Results are ranked using Algolia's built in algorithm. Ties are broken using the following prioritization: section > keywords > text.

Sorting by Path

In some cases, we may wish to float results of pages that are subordinate to the current page higher than pages elsewhere in a site. That is, when on /foo/ results for /foo/bar/ should appear before results on /bat/.

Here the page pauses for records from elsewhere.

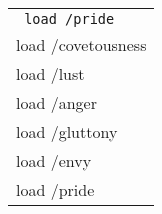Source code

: {\tt 
  \begin{tabular}{|l|}
    \hline \tt
    load /pride        \\
    load /covetousness \\
    load /lust         \\
    load /anger        \\
    load /gluttony     \\
    load /envy         \\
    load /pride        \\
    \hline
  \end{tabular}
}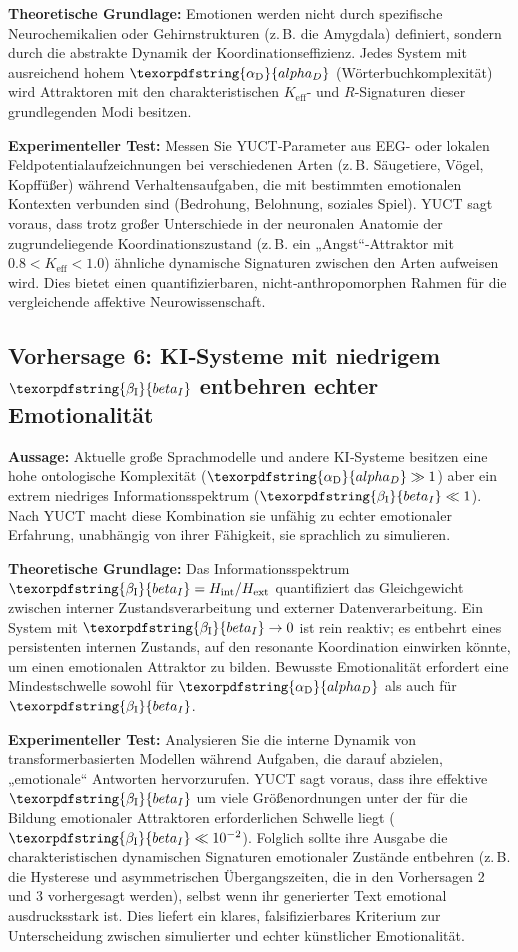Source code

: \documentclass[12pt,a4paper]{article}
\DeclareRobustCommand{\alD}{\texorpdfstring{\ensuremath{\alpha_{\mathrm{D}}}}{alpha_D}}
\DeclareRobustCommand{\beI}{\texorpdfstring{\ensuremath{\beta_{\mathrm{I}}}}{beta_I}}
\begin{document}
	\textbf{Theoretische Grundlage:} Emotionen werden nicht durch spezifische Neurochemikalien oder Gehirnstrukturen (z. B. die Amygdala) definiert, sondern durch die abstrakte Dynamik der Koordinationseffizienz. Jedes System mit ausreichend hohem \(\alD\) (Wörterbuchkomplexität) wird Attraktoren mit den charakteristischen \(K_{\mathrm{eff}}\)- und \(R\)-Signaturen dieser grundlegenden Modi besitzen.
	
	\textbf{Experimenteller Test:} Messen Sie YUCT‑Parameter aus EEG- oder lokalen Feldpotentialaufzeichnungen bei verschiedenen Arten (z. B. Säugetiere, Vögel, Kopffüßer) während Verhaltensaufgaben, die mit bestimmten emotionalen Kontexten verbunden sind (Bedrohung, Belohnung, soziales Spiel). YUCT sagt voraus, dass trotz großer Unterschiede in der neuronalen Anatomie der zugrundeliegende Koordinationszustand (z. B. ein „Angst“‑Attraktor mit \(0.8 < K_{\mathrm{eff}} < 1.0\)) ähnliche dynamische Signaturen zwischen den Arten aufweisen wird. Dies bietet einen quantifizierbaren, nicht‑anthropomorphen Rahmen für die vergleichende affektive Neurowissenschaft.
	
	\subsection{Vorhersage 6: KI‑Systeme mit niedrigem \(\beI\) entbehren echter Emotionalität}
	
	\textbf{Aussage:} Aktuelle große Sprachmodelle und andere KI‑Systeme besitzen eine hohe ontologische Komplexität (\(\alD \gg 1\)) aber ein extrem niedriges Informationsspektrum (\(\beI \ll 1\)). Nach YUCT macht diese Kombination sie unfähig zu echter emotionaler Erfahrung, unabhängig von ihrer Fähigkeit, sie sprachlich zu simulieren.
	
	\textbf{Theoretische Grundlage:} Das Informationsspektrum \(\beI = H_{\mathrm{int}}/H_{\mathrm{ext}}\) quantifiziert das Gleichgewicht zwischen interner Zustandsverarbeitung und externer Datenverarbeitung. Ein System mit \(\beI \to 0\) ist rein reaktiv; es entbehrt eines persistenten internen Zustands, auf den resonante Koordination einwirken könnte, um einen emotionalen Attraktor zu bilden. Bewusste Emotionalität erfordert eine Mindestschwelle sowohl für \(\alD\) als auch für \(\beI\).
	
	\textbf{Experimenteller Test:} Analysieren Sie die interne Dynamik von transformerbasierten Modellen während Aufgaben, die darauf abzielen, „emotionale“ Antworten hervorzurufen. YUCT sagt voraus, dass ihre effektive \(\beI\) um viele Größenordnungen unter der für die Bildung emotionaler Attraktoren erforderlichen Schwelle liegt (\(\beI \ll 10^{-2}\)). Folglich sollte ihre Ausgabe die charakteristischen dynamischen Signaturen emotionaler Zustände entbehren (z. B. die Hysterese und asymmetrischen Übergangszeiten, die in den Vorhersagen 2 und 3 vorhergesagt werden), selbst wenn ihr generierter Text emotional ausdrucksstark ist. Dies liefert ein klares, falsifizierbares Kriterium zur Unterscheidung zwischen simulierter und echter künstlicher Emotionalität.
	
\end{document}
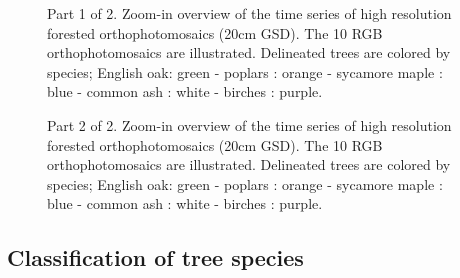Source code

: \documentclass[remotesensing,article,submit,moreauthors,pdftex,12pt,a4paper]{mdpi} %
\begin{document}
\begin{figure}[H]
\centering
\captionsetup[subfigure]{labelformat=empty,singlelinecheck=true,margin=0pt, parskip=0pt,
hangindent=0pt, indention=0pt}
\hspace{5mm}
\hspace{0.05mm}
\hspace{5mm}
\hspace{0.05mm}
\hspace{5mm}
\hspace{0.05mm}
\caption{ Part 1 of 2. Zoom-in overview of the time series of high resolution forested orthophotomosaics (20cm GSD). The 10 RGB orthophotomosaics are illustrated. Delineated trees are colored by species; English oak: green - poplars : orange - sycamore maple : blue - common ash : white - birches : purple.}
\label{fig:TS_zoomin}
\end{figure}

\begin{figure}[H]
\centering
\captionsetup[subfigure]{labelformat=empty,singlelinecheck=true,margin=0pt, parskip=0pt,
hangindent=0pt, indention=0pt}
\ContinuedFloat 
{}\hspace{5mm}
\hspace{0.05mm}
\hspace{5mm}
\hspace{0.05mm}
\caption{Part 2 of 2. Zoom-in overview of the time series of high resolution forested orthophotomosaics (20cm GSD). The 10 RGB orthophotomosaics are illustrated. Delineated trees are colored by species; English oak: green - poplars : orange - sycamore maple : blue - common ash : white - birches : purple.}
\label{fig:TS_zoomin}
\end{figure}

\subsection{Classification of tree species}
\end{document}
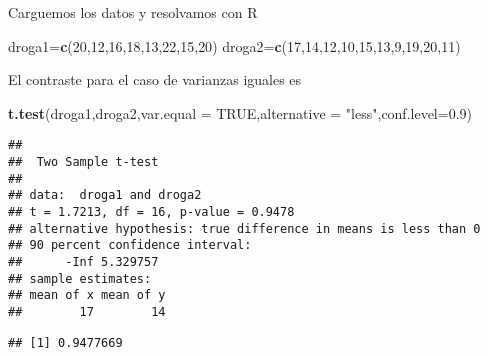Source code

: \documentclass[
]{article}
\newenvironment{Shaded}{\begin{snugshade}}{\end{snugshade}}
\newcommand{\DataTypeTok}[1]{\textcolor[rgb]{0.13,0.29,0.53}{#1}}
\newcommand{\DecValTok}[1]{\textcolor[rgb]{0.00,0.00,0.81}{#1}}
\newcommand{\FloatTok}[1]{\textcolor[rgb]{0.00,0.00,0.81}{#1}}
\newcommand{\KeywordTok}[1]{\textcolor[rgb]{0.13,0.29,0.53}{\textbf{#1}}}
\newcommand{\NormalTok}[1]{#1}
\newcommand{\OperatorTok}[1]{\textcolor[rgb]{0.81,0.36,0.00}{\textbf{#1}}}
\newcommand{\OtherTok}[1]{\textcolor[rgb]{0.56,0.35,0.01}{#1}}
\newcommand{\StringTok}[1]{\textcolor[rgb]{0.31,0.60,0.02}{#1}}
\begin{document}
Carguemos los datos y resolvamos con R

\begin{Shaded}
\begin{Highlighting}[]
\NormalTok{droga1=}\KeywordTok{c}\NormalTok{(}\DecValTok{20}\NormalTok{,}\DecValTok{12}\NormalTok{,}\DecValTok{16}\NormalTok{,}\DecValTok{18}\NormalTok{,}\DecValTok{13}\NormalTok{,}\DecValTok{22}\NormalTok{,}\DecValTok{15}\NormalTok{,}\DecValTok{20}\NormalTok{)}
\NormalTok{droga2=}\KeywordTok{c}\NormalTok{(}\DecValTok{17}\NormalTok{,}\DecValTok{14}\NormalTok{,}\DecValTok{12}\NormalTok{,}\DecValTok{10}\NormalTok{,}\DecValTok{15}\NormalTok{,}\DecValTok{13}\NormalTok{,}\DecValTok{9}\NormalTok{,}\DecValTok{19}\NormalTok{,}\DecValTok{20}\NormalTok{,}\DecValTok{11}\NormalTok{)}
\end{Highlighting}
\end{Shaded}

El contraste para el caso de varianzas iguales es

\begin{Shaded}
\begin{Highlighting}[]
\KeywordTok{t.test}\NormalTok{(droga1,droga2,}\DataTypeTok{var.equal =} \OtherTok{TRUE}\NormalTok{,}\DataTypeTok{alternative =} \StringTok{"less"}\NormalTok{,}\DataTypeTok{conf.level=}\FloatTok{0.9}\NormalTok{)}
\end{Highlighting}
\end{Shaded}

\begin{verbatim}
## 
##  Two Sample t-test
## 
## data:  droga1 and droga2
## t = 1.7213, df = 16, p-value = 0.9478
## alternative hypothesis: true difference in means is less than 0
## 90 percent confidence interval:
##      -Inf 5.329757
## sample estimates:
## mean of x mean of y 
##        17        14
\end{verbatim}

\begin{Shaded}
\end{Shaded}

\begin{verbatim}
## [1] 0.9477669
\end{verbatim}
\end{document}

To do this, each record includes a pathSegments array, containing all parent paths. For example, a record for /foo/bar/ will look like:

pathSegments: [
  '/foo/'
  '/foo/bar/'
]

When doing a search while on the page /foo/, we tell Algolia to put all records containing a /foo/ path segment first in the list.

Sorting by Platform

In most cases, searches are done in the context of a specific platform. We float the results from a given platform to the top of the list by indexing a record’s SDK and framework and then using Algolia's optionalFilters to request the appropriate platform results. Additionally, we want a platform’s family results to also be promoted, for example, we should show JavaScript results under React results if the priority is React.

Records include a sdk property and a framework property. sdk is the appropriate SDK slug and framework is the appropriate framework slug, if applicable, or the SDK slug. The format is entity.sdk[.framework].

Example record:

sdk: 'sentry.javascript',
framework: 'sentry.javascript.react',

Using Algolia's optionalFilters, each record scores a "point" each for an SDK match and a framework match.

This means, if the user is in the React SDK docs, we can prioritize our results as such:

  • Put all records matching sentry.javascript.react first.
  • Show results which contain sentry.javascript next.
  • Show everything else last.

And if a user is in the JavaScript SDK docs, we can prioritize our results as such:

  • Put all records matching sentry.javascript first.
  • Show results which contain sentry.javascript.<framework> next.
  • Show everything else last.

By including the entity portion of the SDK slug, we also give ourselves the ability to filter 1st party SDKs higher than 3rd party SDKs.

We no longer index and use the entity portion of the SDK slug, as we only index docs for 1st party SDKs.

Sorting By legacy

Legacy docs should be searchable, but they should appear last. Records include a legacy value which allows for sorting them last.

Ranking by Position

We consider a match at the top of the document more important than a match at the bottom of a document.

Ranking by Section Rank

We consider a match inside an H1 more important than a match inside an H3.

Index Settings

If an index follows the record structure presented above, it should also use the preferred Algolia index settings.

Synonyms

Synonyms can be configured in the Algolia Synonym Config. This is used to tell Algolia that "C#" and "csharp" are the same, or that a search for "Cocoa" should show results for both "Swift" and "Objective-C". We also use it to catch common misspellings, so that a search for "reach" will also include "React" results.